- **Exercise goal**
Go line by line through the entries and show those that hold the string "format".

- **Data extract**

━━━━━━━━

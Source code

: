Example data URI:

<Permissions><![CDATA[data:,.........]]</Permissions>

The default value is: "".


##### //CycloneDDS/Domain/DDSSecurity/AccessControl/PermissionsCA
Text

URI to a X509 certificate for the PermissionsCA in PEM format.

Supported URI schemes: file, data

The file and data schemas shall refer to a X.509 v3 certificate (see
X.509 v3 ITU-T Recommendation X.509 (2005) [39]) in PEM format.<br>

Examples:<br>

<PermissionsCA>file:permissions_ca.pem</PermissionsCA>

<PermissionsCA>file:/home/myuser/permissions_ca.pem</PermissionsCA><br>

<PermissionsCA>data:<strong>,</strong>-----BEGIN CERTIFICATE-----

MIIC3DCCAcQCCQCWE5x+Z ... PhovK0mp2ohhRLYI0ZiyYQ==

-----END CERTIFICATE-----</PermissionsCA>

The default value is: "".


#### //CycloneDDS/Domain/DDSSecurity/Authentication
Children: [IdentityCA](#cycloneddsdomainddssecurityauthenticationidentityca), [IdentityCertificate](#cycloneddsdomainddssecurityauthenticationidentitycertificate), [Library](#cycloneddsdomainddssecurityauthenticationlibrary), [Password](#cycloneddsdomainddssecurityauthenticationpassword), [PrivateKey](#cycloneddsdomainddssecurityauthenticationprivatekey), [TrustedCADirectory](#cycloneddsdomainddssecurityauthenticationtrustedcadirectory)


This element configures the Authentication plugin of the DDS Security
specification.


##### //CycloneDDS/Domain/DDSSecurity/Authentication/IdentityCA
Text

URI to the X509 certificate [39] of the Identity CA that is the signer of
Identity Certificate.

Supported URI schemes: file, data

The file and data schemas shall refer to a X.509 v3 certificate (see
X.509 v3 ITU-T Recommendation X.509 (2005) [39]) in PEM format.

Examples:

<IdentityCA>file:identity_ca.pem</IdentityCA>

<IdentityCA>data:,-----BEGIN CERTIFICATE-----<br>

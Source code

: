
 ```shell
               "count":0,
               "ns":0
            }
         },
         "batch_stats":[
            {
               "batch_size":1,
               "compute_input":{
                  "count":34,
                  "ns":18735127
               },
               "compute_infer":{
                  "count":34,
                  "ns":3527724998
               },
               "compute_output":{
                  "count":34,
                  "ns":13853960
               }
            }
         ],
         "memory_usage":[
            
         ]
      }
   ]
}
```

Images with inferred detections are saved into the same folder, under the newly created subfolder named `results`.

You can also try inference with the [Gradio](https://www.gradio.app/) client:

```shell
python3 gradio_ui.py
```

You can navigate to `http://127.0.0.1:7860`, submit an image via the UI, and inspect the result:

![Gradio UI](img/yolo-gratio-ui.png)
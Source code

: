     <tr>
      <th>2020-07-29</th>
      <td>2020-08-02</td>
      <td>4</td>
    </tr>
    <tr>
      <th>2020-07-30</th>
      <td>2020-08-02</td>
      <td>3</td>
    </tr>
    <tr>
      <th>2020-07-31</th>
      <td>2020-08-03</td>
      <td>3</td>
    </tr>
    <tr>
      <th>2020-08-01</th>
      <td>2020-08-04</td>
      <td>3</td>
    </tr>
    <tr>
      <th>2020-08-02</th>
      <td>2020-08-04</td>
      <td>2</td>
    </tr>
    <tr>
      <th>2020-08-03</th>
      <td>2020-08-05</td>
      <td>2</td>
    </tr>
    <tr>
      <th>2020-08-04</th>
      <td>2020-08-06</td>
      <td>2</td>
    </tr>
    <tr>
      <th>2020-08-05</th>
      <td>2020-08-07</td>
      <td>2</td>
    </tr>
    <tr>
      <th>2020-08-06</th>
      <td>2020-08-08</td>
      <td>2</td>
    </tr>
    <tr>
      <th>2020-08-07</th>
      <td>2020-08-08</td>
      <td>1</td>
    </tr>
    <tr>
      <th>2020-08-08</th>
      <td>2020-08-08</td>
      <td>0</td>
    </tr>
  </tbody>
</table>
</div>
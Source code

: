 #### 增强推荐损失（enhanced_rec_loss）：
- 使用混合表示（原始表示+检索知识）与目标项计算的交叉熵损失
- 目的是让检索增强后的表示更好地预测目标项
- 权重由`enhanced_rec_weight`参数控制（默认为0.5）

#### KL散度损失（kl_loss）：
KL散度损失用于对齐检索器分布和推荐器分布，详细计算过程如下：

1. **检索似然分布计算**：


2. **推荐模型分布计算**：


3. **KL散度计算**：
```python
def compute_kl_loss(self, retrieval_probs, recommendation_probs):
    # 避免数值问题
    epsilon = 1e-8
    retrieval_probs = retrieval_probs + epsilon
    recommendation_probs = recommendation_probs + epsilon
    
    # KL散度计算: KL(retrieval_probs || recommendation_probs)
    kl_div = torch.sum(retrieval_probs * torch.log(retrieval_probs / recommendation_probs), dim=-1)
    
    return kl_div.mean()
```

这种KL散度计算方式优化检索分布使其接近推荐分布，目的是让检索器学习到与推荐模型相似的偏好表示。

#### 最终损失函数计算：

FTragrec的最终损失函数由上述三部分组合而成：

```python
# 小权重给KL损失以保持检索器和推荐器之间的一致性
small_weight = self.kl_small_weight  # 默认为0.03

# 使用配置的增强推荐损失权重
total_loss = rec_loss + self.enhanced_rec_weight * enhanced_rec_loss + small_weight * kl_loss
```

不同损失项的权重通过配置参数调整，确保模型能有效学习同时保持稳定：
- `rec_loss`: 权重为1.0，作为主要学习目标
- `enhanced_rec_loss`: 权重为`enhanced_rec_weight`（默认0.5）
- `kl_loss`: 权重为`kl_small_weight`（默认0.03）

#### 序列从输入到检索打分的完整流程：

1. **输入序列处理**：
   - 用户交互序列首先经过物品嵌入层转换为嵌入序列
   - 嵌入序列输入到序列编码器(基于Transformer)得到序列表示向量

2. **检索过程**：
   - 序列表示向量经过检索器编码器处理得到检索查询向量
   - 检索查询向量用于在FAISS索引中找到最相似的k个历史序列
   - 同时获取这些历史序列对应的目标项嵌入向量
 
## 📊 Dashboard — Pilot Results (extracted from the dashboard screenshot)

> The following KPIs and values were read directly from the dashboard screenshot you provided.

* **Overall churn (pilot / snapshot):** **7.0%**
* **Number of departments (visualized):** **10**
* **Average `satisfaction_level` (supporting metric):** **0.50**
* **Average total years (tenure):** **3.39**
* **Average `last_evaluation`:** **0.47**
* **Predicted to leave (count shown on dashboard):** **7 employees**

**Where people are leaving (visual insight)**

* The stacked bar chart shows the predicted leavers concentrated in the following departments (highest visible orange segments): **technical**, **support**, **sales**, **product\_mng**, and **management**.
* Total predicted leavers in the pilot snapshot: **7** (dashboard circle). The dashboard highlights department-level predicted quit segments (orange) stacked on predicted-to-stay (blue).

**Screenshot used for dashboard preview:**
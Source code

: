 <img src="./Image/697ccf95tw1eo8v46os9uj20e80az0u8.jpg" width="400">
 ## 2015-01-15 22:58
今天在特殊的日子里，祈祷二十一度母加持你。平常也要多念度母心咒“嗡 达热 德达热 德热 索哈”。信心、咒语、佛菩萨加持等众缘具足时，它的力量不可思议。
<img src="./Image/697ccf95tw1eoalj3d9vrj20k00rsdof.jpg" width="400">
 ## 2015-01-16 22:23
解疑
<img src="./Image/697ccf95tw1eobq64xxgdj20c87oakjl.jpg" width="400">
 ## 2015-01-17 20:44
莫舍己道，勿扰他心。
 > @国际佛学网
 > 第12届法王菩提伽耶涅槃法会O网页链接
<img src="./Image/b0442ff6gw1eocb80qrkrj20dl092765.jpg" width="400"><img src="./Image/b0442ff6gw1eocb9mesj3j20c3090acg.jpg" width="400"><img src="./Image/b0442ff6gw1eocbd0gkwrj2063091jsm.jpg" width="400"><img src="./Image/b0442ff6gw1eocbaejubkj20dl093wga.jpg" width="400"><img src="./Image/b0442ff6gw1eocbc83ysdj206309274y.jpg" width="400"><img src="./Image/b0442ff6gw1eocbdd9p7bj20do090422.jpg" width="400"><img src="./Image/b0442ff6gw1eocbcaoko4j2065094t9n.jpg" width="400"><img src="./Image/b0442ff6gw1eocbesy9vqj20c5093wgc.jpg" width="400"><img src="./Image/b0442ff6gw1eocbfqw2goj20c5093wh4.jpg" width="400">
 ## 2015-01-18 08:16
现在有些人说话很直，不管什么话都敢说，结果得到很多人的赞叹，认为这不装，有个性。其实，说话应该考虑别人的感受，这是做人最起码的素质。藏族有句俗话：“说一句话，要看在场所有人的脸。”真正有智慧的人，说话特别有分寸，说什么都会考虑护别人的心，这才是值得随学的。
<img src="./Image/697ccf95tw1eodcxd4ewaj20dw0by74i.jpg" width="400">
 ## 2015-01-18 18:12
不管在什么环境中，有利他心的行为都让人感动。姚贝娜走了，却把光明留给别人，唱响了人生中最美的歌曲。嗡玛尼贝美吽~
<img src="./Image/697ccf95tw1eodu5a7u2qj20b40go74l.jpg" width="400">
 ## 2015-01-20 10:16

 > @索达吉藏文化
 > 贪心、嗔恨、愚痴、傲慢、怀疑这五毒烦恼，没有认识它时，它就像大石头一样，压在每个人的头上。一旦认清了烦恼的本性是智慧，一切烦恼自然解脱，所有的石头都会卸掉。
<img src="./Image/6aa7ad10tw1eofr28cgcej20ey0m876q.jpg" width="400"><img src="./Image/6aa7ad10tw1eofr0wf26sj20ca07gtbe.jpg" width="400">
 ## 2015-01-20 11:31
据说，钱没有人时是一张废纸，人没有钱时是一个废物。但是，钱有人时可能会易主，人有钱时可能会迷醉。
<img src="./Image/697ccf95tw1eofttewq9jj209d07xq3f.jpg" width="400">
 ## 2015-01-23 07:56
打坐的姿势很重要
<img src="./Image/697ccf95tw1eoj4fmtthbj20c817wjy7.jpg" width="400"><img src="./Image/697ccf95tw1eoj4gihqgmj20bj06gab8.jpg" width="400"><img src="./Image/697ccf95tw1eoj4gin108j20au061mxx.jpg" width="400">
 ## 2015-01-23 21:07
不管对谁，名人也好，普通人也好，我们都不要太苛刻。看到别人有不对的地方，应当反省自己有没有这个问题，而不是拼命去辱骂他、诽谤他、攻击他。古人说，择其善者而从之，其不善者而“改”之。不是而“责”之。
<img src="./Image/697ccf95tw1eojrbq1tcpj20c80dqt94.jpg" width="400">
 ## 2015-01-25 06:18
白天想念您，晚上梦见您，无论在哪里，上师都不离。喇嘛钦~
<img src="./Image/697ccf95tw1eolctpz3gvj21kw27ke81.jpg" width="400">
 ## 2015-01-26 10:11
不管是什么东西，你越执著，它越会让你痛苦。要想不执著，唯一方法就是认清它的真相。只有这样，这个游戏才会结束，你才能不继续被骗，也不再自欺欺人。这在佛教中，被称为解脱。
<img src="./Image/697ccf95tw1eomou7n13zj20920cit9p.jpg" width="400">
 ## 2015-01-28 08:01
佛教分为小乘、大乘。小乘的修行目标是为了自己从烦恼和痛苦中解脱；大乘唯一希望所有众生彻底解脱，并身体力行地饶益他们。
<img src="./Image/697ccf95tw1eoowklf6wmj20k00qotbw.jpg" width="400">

━━━━━━━━

- **Answer box**
URI to a X509 certificate for the PermissionsCA in PEM format.
X.509 v3 ITU-T Recommendation X.509 (2005) [39]) in PEM format.<br>
X.509 v3 ITU-T Recommendation X.509 (2005) [39]) in PEM format.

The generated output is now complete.